Americans worship the corporate gods, for we believe that they bring money and goods. We don't sacrifice for rain or good harvests. We sacrifice for "jobs". Wave a corporate promise of opening a factory or big box store in front of city leaders and watch the offerings begin. Tax breaks, free land, citizen monies for utilities and roads leading to said holy sites.
How do a people become so brainwashed? We used to understand that all value came from labor working on the fruits of the earth. We used to understand that the capitalists siphoned wealth from labor, and that there was a class struggle to stop them from taking too much. Now we believe that they provide jobs and we give them communal riches in order that they will allow some money to trickle down upon a few.
It is very clear in the US that killing for money is sanctified. Occasionally you see a headline "Man killed for $3.00". This is understood to be not enough money for murder. It is never stated how much is enough, however. Clearly, the profits of Union Carbide were worth more than the approximately (because not important enough to count) 10,000 Indian lives at Bhopal.
Killing 10,000 Indians or 1,000,000 Iraqis is not even called "murder". So what do you call it? I call it corporate sacrifice.
In 1982, (2 years before Bhopal), seven Americans were killed by a horrible fiend who poisoned some bottles of Tylenol. He was villified in a media firestorm. What kind of horrible less than human would deliberately kill random people? This was incomprehensible! To put out a product that would kill certain people unlucky enough buy it was evil beyond belief.
The same year, it was proposed that there be a warning label on aspirin warning parents that giving children aspirin for fever could lead to Reyes Syndrome. The drug companies were incensed. This could lead to a fall in profits. The Reagan administration put a stop on the proposal.
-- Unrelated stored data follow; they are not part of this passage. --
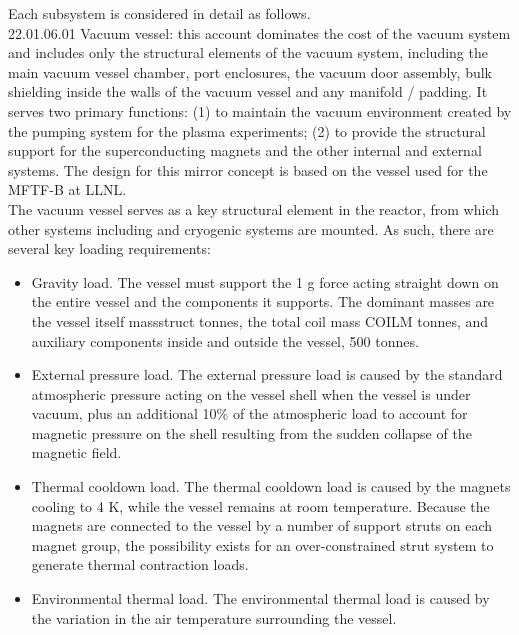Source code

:Each subsystem is considered in detail as follows. \\

22.01.06.01 Vacuum vessel: this account dominates the cost of the vacuum system and includes only the structural elements of the vacuum system, including the main vacuum vessel chamber, port enclosures, the vacuum door assembly, bulk shielding inside the walls of the vacuum vessel and any manifold / padding.
It serves two primary functions: (1) to maintain the vacuum environment created by the pumping system for the plasma experiments; (2) to provide the structural support for the superconducting magnets and the other internal and external systems. The design for this mirror concept is based on the vessel used for the MFTF-B at LLNL. \\

The vacuum vessel serves as a  key structural element in the reactor, from which other systems including and cryogenic systems are mounted.  As such, there are several key loading requirements:

\begin{itemize}
    \item Gravity load. The vessel must support the 1 g force acting straight down on the entire vessel and the components it supports. The dominant masses are the vessel itself massstruct tonnes, the total coil mass COILM tonnes, and auxiliary components inside and outside the vessel, 500 tonnes.

    \item External pressure load. The external pressure load is caused by the standard atmospheric pressure acting on the vessel shell when the vessel is under vacuum, plus an additional 10\% of the atmospheric load to account for magnetic  pressure on the shell resulting from the sudden collapse of the magnetic field. 

    \item Thermal cooldown load. The thermal cooldown load is  caused by the magnets cooling to 4 K, while the vessel remains at room temperature. Because the magnets are connected to the vessel by a number of support struts on each  magnet group, the possibility exists for an over-constrained  strut system to generate thermal contraction loads.

    \item Environmental thermal load. The environmental thermal load is caused by the variation in the air temperature surrounding the vessel.

\end{itemize}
It is estimated that 1,470 children died in the four years between 1982 and 1986, when the warning label finally was placed on the bottles.
Were those children murdered or sacrificed? If the seven Tylenol victims were murdered, why weren't the one thousand, four hundred and seventy aspirin victims?
My Dad bought a Pinto in the 70s. He drove it for years. No one ever rearended him and he is still alive. He didn't buy any Tylenol either. But the man who poisoned the Tylenol and killed seven people is still considered a monster, while the man who commissioned the Pinto and decided that it was cheaper to pay for the dead victims than to fix the gas tanks is lionized as an American hero. Yes, Lee Iococca, President of Ford Motor Company, who chose to kill hundreds of people for profit, is a hero. Even more ironically, he's a hero because he managed to get the US government to bail out Chrysler! Yes, Americans not only sacrificed tax money to the corporate gods for jobs, they deify the head priest who obtained the blood money!